- Boden Location in Odisha, India Boden Boden (India)
- Coordinates: 20°14′45″N 82°33′36″E﻿ / ﻿20.2459°N 82.5600°E
- Country: India
- State: Odisha
- District: Nuapada

Government
- • Type: Gram Panchayat Samiti
- • MP: Basanta Kumar Panda (BJP)
- • MLA: Adhiraj Mohan Panigrahi (BJD)

Languages
- • Official: Odia, English
- Time zone: UTC+5:30 (IST)
- PIN: 766111
- Vehicle registration: OD-26
- Sex ratio: 49.5:50.5 ♂/♀
- Website: odisha.gov.in

= Boden Block =

Block in Odisha, India

Boden is one of the five blocks in the Nuapada District in the Indian state of Odisha. The five blocks are Khariar, Nuapada, Komna, Boden and Sinapali. The main town is Boden, 27 kilometres from Khariar, and 97 kilometres from Nuapada district headquarters. Fourteen Gram Panchayats and eighty-nine Revenue Villages make up the Boden block.

==Demographics==

According to the 2011 Census of India, the Boden block contains a total population of 81,687 people (40,014 males and 41,673 females), including 21,253 families.

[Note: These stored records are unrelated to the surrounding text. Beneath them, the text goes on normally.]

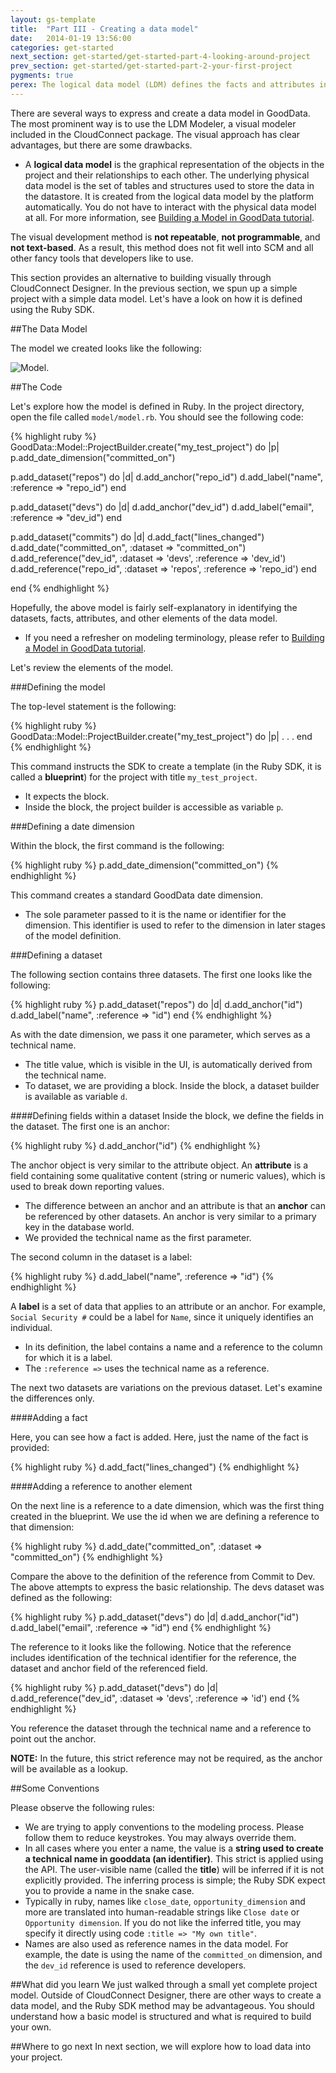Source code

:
 ```yaml
---
layout: gs-template
title:  "Part III - Creating a data model"
date:   2014-01-19 13:56:00
categories: get-started
next_section: get-started/get-started-part-4-looking-around-project
prev_section: get-started/get-started-part-2-your-first-project
pygments: true
perex: The logical data model (LDM) defines the facts and attributes in your project, as well as their relationships. Let’s have a look at how to create a project’s LDM using Ruby SDK. Then, we compare this method with other approaches.
---
```


There are several ways to express and create a data model in GoodData. The most prominent way is to use the LDM Modeler, a visual modeler included in the CloudConnect package. The visual approach has clear advantages, but there are some drawbacks.<br/>

- A **logical data model** is the graphical representation of the objects in the project and their relationships to each other. The underlying physical data model is the set of tables and structures used to store the data in the datastore. It is created from the logical data model by the platform automatically. You do not have to interact with the physical data model at all. For more information, see [Building a Model in GoodData tutorial](https://developer.gooddata.com/getting-started/).

The visual development method is **not repeatable**, **not programmable**, and **not text-based**. As a result, this method does not fit well into SCM and all other fancy tools that developers like to use.

This section provides an alternative to building visually through CloudConnect Designer. In the previous section, we spun up a simple project with a simple data model. Let's have a look on how it is defined using the Ruby SDK.

##The Data Model

The model we created looks like the following:

![Model](https://dl.dropboxusercontent.com/s/1y97ziv5anmpn9s/gooddata_devs_demo_model.png?token_hash=AAENC89d8XOfCr9AnyQCrd9vwfhb-bDuYcORQ0AIRP2RQQ).

##The Code

Let's explore how the model is defined in Ruby. In the project directory, open the file called `model/model.rb`. You should see the following code:

{% highlight ruby %}
GoodData::Model::ProjectBuilder.create("my_test_project") do |p|
  p.add_date_dimension("committed_on")

  p.add_dataset("repos") do |d|
    d.add_anchor("repo_id")
    d.add_label("name", :reference => "repo_id")
  end

  p.add_dataset("devs") do |d|
    d.add_anchor("dev_id")
    d.add_label("email", :reference => "dev_id")
  end

  p.add_dataset("commits") do |d|
    d.add_fact("lines_changed")
    d.add_date("committed_on", :dataset => "committed_on")
    d.add_reference("dev_id", :dataset => 'devs', :reference => 'dev_id')
    d.add_reference("repo_id", :dataset => 'repos', :reference => 'repo_id')
  end

end
{% endhighlight %}

Hopefully, the above model is fairly self-explanatory in identifying the datasets, facts, attributes, and other elements of the data model.

- If you need a refresher on modeling terminology, please refer to [Building a Model in GoodData tutorial](https://developer.gooddata.com/getting-started/).

Let's review the elements of the model.

###Defining the model

The top-level statement is the following:

{% highlight ruby %}
GoodData::Model::ProjectBuilder.create("my_test_project") do |p|
.
.
.
end
{% endhighlight %}

This command instructs the SDK to create a template (in the Ruby SDK, it is called a **blueprint**) for the project with title `my_test_project`.

- It expects the block.
- Inside the block, the project builder is accessible as variable `p`.

###Defining a date dimension

Within the block, the first command is the following:

{% highlight ruby %}
p.add_date_dimension("committed_on")
{% endhighlight %}

This command creates a standard GoodData date dimension.

- The sole parameter passed to it is the name or identifier for the dimension. This identifier is used to refer to the dimension in later stages of the model definition.

###Defining a dataset

The following section contains three datasets. The first one looks like the following:

{% highlight ruby %}
p.add_dataset("repos") do |d|
  d.add_anchor("id")
  d.add_label("name", :reference => "id")
end
{% endhighlight %}

As with the date dimension, we pass it one parameter, which serves as a technical name.

- The title value, which is visible in the UI, is automatically derived from the technical name.
- To dataset, we are providing a block. Inside the block, a dataset builder is available as variable `d`.

####Defining fields within a dataset
Inside the block, we define the fields in the dataset. The first one is an anchor:

{% highlight ruby %}
d.add_anchor("id")
{% endhighlight %}

The anchor object is very similar to the attribute object. An **attribute** is a field containing some qualitative content (string or numeric values), which is used to break down reporting values.
* The difference between an anchor and an attribute is that an **anchor** can be referenced by other datasets. An anchor is very similar to a primary key in the database world.
* We provided the technical name as the first parameter.

The second column in the dataset is a label:

{% highlight ruby %}
d.add_label("name", :reference => "id")
{% endhighlight %}

A **label** is a set of data that applies to an attribute or an anchor. For example, `Social Security #` could be a label for `Name`, since it uniquely identifies an individual.
* In its definition, the label contains a name and a reference to the column for which it is a label.
* The `:reference =>` uses the technical name as a reference.

The next two datasets are variations on the previous dataset. Let's examine the differences only.

####Adding a fact

Here, you can see how a fact is added. Here, just the name of the fact is provided:

{% highlight ruby %}
d.add_fact("lines_changed")
{% endhighlight %}

####Adding a reference to another element

On the next line is a reference to a date dimension, which was the first thing created in the blueprint. We use the id when we are defining a reference to that dimension:

{% highlight ruby %}
d.add_date("committed_on", :dataset => "committed_on")
{% endhighlight %}

Compare the above to the definition of the reference from Commit to Dev. The above attempts to express the basic relationship. The devs dataset was defined as the following:

{% highlight ruby %}
p.add_dataset("devs") do |d|
  d.add_anchor("id")
  d.add_label("email", :reference => "id")
end
{% endhighlight %}

The reference to it looks like the following. Notice that the reference includes identification of the technical identifier for the reference, the dataset and anchor field of the referenced field.

{% highlight ruby %}
p.add_dataset("devs") do |d|
  d.add_reference("dev_id", :dataset => 'devs', :reference => 'id')
end
{% endhighlight %}

You reference the dataset through the technical name and a reference to point out the anchor.

**NOTE:** In the future, this strict reference may not be required, as the anchor will be available as a lookup.

##Some Conventions

Please observe the following rules:

* We are trying to apply conventions to the modeling process. Please follow them to reduce keystrokes. You may always override them.
* In all cases where you enter a name, the value is a **string used to create a technical name in gooddata (an identifier)**. This strict is applied using the API. The user-visible name (called the **title**) will be inferred if it is not explicitly provided. The inferring process is simple; the Ruby SDK expect you to provide a name in the snake case.
* Typically in ruby, names like `close_date`, `opportunity_dimension` and more are translated into human-readable strings like `Close date` or `Opportunity dimension`. If you do not like the inferred title, you may specify it directly using code `:title => "My own title"`.
* Names are also used as reference names in the data model. For example, the date is using the name of the `committed_on` dimension, and the `dev_id` reference is used to reference developers.

##What did you learn
We just walked through a small yet complete project model. Outside of CloudConnect Designer, there are other ways to create a data model, and the Ruby SDK method may be advantageous. You should understand how a basic model is structured and what is required to build your own.

##Where to go next
In next section, we will explore how to load data into your project.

The total population is 99.45% Hindu, with the other 0.55% is unidentified.

The literacy is 53.3%; the male literacy rate sits at 57.23%, while female literacy is 34.13%.

Nearly 11,300 children are under age seven, making up 15% of the total population.

==Culture==

The Odia language is the primary language, while Odia and English are used for educational purposes in most schools.

==Festivals==
- Makar Sankranti
- Shivratri
- Holi
- Ganesh Chaturthi
- Dussehra
- Diwali
Most other Hindu Festivals are celebrated throughout Boden block.

===Local Festivals===

- Nuakhai
- Basikhai

==Patalganga==
Patalganga, hosts a natural spring and is considered a holy place.

According to the local legend, Lakshmana and Sita traveled to this spot during the exile of Lord Rama. Feeling thirsty and finding no water, Lakshmana pierced the ground with his arrow, birthing the spring.